Artificial intelligence is being used to predict cancer outcomes and survival
Southampton researchers are using AI to predict treatment outcomes and survival from advanced eye cancer that has spread to the liver.
The new study is using machine learning with a clinical data of metastatic uveal melanoma.
The insight could show which patients are most likely to benefit from treatment.
Scientists from the University of Southampton and University Hospital Southampton (UHS) are collaborating on the work, alongside experts from the Netherlands.
Spotting clues to survival outcomes
Uveal melanoma is the most common primary eye tumour in adults but has a very poor prognosis once the tumour has spread to the liver (liver metastases), with only one in 10 patients alive after one year.
University Hospital Southampton specialises in providing a promising minimally invasive treatment for liver metastases called Melphalan Percutaneous Hepatic Perfusion.
This involves delivering chemotherapy directly to the blood supply of the liver metastases via a small hole in the groin and neck. This has shown great promise, but outcomes vary significantly.
Dr Ganesh Vigneswaran, study lead, said: “While cancer treatments are helping many people, we cannot predict who will respond well to treatment.

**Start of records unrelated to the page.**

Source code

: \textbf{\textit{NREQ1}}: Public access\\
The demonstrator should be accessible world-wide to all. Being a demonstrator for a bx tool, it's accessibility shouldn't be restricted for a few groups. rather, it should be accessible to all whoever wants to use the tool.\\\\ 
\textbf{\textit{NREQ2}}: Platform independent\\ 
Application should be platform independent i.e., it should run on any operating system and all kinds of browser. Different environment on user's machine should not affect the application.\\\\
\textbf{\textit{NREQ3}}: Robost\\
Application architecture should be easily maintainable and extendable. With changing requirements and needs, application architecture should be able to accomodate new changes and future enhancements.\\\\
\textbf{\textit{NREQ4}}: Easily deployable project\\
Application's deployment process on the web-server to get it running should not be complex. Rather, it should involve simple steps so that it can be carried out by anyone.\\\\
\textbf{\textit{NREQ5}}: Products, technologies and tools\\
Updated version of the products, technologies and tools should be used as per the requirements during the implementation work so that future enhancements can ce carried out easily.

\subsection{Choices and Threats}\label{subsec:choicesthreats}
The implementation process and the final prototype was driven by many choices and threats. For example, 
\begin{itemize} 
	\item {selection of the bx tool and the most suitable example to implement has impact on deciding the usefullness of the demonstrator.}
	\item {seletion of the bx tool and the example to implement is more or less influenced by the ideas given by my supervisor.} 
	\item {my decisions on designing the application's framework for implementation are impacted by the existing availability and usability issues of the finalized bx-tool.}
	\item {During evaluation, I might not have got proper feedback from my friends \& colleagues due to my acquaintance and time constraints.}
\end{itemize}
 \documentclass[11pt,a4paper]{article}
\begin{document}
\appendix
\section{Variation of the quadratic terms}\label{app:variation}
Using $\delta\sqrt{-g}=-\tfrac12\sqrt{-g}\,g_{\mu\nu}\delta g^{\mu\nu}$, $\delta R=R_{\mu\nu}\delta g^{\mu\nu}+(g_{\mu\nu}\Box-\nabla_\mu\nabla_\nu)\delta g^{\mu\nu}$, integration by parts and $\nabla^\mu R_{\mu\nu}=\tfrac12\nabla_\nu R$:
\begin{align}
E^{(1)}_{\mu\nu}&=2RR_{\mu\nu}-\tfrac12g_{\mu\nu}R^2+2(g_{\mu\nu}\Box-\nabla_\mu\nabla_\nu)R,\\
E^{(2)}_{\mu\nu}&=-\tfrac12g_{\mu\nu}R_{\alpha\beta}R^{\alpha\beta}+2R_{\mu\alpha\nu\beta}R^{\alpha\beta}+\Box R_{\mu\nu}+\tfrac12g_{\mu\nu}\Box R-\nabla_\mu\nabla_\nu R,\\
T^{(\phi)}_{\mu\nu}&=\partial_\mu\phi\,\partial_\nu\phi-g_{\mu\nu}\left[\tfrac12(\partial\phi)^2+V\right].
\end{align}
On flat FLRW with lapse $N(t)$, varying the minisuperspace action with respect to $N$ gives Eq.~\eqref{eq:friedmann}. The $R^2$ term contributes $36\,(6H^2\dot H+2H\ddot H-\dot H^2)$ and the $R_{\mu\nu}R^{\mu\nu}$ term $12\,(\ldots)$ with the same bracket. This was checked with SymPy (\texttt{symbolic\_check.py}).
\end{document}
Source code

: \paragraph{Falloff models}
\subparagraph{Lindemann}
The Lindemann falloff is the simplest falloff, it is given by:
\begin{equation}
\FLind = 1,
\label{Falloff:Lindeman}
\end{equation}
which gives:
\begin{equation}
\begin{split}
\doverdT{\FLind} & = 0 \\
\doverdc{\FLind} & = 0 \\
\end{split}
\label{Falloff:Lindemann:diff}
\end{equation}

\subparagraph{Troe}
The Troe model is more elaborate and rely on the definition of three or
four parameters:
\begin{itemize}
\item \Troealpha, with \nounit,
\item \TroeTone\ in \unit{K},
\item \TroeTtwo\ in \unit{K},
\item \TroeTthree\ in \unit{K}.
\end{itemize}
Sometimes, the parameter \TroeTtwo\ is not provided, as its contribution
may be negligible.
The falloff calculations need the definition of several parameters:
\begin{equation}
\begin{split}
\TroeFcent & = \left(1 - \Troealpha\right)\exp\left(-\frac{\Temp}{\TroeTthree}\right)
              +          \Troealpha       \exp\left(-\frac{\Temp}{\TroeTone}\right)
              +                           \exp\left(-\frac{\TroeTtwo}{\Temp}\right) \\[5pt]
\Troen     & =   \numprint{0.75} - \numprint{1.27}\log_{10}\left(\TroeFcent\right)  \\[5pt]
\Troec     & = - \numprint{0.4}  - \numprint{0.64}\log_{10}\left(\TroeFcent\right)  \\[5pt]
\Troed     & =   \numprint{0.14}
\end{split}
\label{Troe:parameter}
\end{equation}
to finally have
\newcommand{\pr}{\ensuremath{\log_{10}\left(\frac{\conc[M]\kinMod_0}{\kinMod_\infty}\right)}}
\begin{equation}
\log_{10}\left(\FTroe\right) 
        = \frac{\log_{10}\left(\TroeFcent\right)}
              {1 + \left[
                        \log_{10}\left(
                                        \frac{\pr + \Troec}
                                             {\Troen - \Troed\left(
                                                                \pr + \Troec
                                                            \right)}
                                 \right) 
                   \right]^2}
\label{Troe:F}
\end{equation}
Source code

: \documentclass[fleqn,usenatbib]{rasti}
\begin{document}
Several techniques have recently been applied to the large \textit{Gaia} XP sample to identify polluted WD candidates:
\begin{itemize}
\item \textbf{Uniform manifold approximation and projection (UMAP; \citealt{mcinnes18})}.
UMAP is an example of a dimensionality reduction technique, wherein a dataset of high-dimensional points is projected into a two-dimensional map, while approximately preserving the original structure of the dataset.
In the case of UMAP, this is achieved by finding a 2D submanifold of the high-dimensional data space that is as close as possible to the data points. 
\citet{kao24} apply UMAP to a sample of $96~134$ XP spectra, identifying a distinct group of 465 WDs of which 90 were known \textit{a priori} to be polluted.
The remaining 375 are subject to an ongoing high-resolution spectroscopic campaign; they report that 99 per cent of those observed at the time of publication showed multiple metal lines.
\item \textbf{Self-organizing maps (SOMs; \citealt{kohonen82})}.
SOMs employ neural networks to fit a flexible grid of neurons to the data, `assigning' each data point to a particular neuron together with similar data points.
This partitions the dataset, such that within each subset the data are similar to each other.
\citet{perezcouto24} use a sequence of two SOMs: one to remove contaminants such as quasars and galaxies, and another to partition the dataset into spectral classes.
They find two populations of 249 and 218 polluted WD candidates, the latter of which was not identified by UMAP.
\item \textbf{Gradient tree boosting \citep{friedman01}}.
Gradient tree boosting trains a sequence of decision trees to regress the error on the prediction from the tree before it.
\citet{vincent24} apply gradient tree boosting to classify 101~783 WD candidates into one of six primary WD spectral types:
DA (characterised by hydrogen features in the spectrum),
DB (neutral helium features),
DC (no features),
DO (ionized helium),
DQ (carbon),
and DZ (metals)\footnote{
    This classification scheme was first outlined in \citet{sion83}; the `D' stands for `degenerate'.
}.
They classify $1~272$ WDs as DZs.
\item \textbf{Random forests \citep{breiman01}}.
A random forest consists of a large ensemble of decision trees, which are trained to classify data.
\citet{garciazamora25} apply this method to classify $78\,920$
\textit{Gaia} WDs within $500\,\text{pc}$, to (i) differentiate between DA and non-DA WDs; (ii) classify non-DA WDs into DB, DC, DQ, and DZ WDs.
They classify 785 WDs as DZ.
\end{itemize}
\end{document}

“Machine learning is a type of AI that can find complicated patterns in big datasets, such as treatment response or survival outcomes. Most patients have routine CT scans and these might contain important clues specific to each person.
“Our goal is to employ AI to extract and uncover this information to help predict treatment responses. If we can establish which patients are likely to respond and which treatments are likely to be useful, we can improve decision-making and save patients from ineffective treatment and side effects.”
Foundation for other cancers
The research is funded by an Academy of Medical Sciences Starter Grant for Clinical Lecturers.
Team members plan to develop a tool to support shared decision-making for metastatic uveal melanoma patients to improve current treatment paths.
These approaches might be transferrable to other cancers that are treated via the blood vessels, such as TACE (trans-arterial-chemoembolization) and SIRT (Selective-internal-radiation-therapy) and could serve as the foundation for the use of routine imaging in predicting patient outcomes in many other cancer types.
This project is a collaborative effort between multiple fields including, UHS Interventional Radiologists (Dr Sachin Modi, Dr Brian Stedman, Dr David Breen, and Dr Drew Maclean), UHS Oncologists (Dr Ioannis Karydis and Dr Matthew Wheater), as well as experts from the University of Southampton with Prof Tim Underwood and Prof John Primrose in Cancer Sciences and computer scientist Prof Mahesan Niranjan.
Interventional Radiologist Dr Mark Burgmans will also providing expertise from Leiden University Medical Centre in the Netherlands.